Dataset entries
******

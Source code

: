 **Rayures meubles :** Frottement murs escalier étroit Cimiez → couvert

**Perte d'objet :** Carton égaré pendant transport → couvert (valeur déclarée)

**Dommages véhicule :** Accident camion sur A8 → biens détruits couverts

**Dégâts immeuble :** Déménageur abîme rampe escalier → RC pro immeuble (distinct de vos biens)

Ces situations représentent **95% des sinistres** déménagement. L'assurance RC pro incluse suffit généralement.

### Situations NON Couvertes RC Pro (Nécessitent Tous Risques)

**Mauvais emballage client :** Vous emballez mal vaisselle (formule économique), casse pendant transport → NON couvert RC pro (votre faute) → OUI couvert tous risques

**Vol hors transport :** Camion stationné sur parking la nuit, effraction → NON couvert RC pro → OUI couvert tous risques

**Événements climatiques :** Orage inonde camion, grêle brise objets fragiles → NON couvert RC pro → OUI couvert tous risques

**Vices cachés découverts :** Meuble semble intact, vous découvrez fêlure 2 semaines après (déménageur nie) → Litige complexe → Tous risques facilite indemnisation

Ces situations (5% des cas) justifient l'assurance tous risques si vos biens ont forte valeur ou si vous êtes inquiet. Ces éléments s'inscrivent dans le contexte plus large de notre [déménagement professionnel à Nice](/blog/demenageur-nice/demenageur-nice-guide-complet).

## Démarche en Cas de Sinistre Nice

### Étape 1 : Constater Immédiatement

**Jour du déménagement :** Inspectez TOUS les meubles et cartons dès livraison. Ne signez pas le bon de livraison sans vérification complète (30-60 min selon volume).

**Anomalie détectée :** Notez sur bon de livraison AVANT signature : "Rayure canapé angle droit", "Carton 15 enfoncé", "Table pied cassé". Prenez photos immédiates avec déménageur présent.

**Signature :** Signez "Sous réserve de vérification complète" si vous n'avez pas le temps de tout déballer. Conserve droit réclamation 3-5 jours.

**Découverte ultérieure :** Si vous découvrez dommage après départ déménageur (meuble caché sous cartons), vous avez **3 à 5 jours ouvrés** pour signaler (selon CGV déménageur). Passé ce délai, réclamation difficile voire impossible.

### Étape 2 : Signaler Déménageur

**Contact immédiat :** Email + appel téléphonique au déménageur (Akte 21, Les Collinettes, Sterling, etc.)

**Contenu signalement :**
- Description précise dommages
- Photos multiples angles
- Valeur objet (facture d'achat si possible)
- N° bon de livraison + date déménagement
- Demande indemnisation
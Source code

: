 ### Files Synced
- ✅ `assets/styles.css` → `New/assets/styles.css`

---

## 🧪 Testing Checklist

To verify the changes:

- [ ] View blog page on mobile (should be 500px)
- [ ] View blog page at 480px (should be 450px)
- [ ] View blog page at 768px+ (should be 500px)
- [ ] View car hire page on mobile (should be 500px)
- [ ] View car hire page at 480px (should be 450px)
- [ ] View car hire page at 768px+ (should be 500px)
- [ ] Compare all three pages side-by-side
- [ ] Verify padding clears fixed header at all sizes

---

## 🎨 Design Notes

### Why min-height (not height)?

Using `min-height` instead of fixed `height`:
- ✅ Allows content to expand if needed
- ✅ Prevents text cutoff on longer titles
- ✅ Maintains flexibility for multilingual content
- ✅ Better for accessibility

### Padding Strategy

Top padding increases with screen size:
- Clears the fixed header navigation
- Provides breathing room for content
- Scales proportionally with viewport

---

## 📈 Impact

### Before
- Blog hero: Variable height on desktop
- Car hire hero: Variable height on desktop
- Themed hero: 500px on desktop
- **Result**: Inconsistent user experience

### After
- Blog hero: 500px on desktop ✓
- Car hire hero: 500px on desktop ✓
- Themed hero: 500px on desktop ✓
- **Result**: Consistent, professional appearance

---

******

- **What you need to do**
Go through the entries above and copy out every line that includes the word "livraison".

- **Your solution**
**Jour du déménagement :** Inspectez TOUS les meubles et cartons dès livraison. Ne signez pas le bon de livraison sans vérification complète (30-60 min selon volume).
**Anomalie détectée :** Notez sur bon de livraison AVANT signature : "Rayure canapé angle droit", "Carton 15 enfoncé", "Table pied cassé". Prenez photos immédiates avec déménageur présent.
- N° bon de livraison + date déménagement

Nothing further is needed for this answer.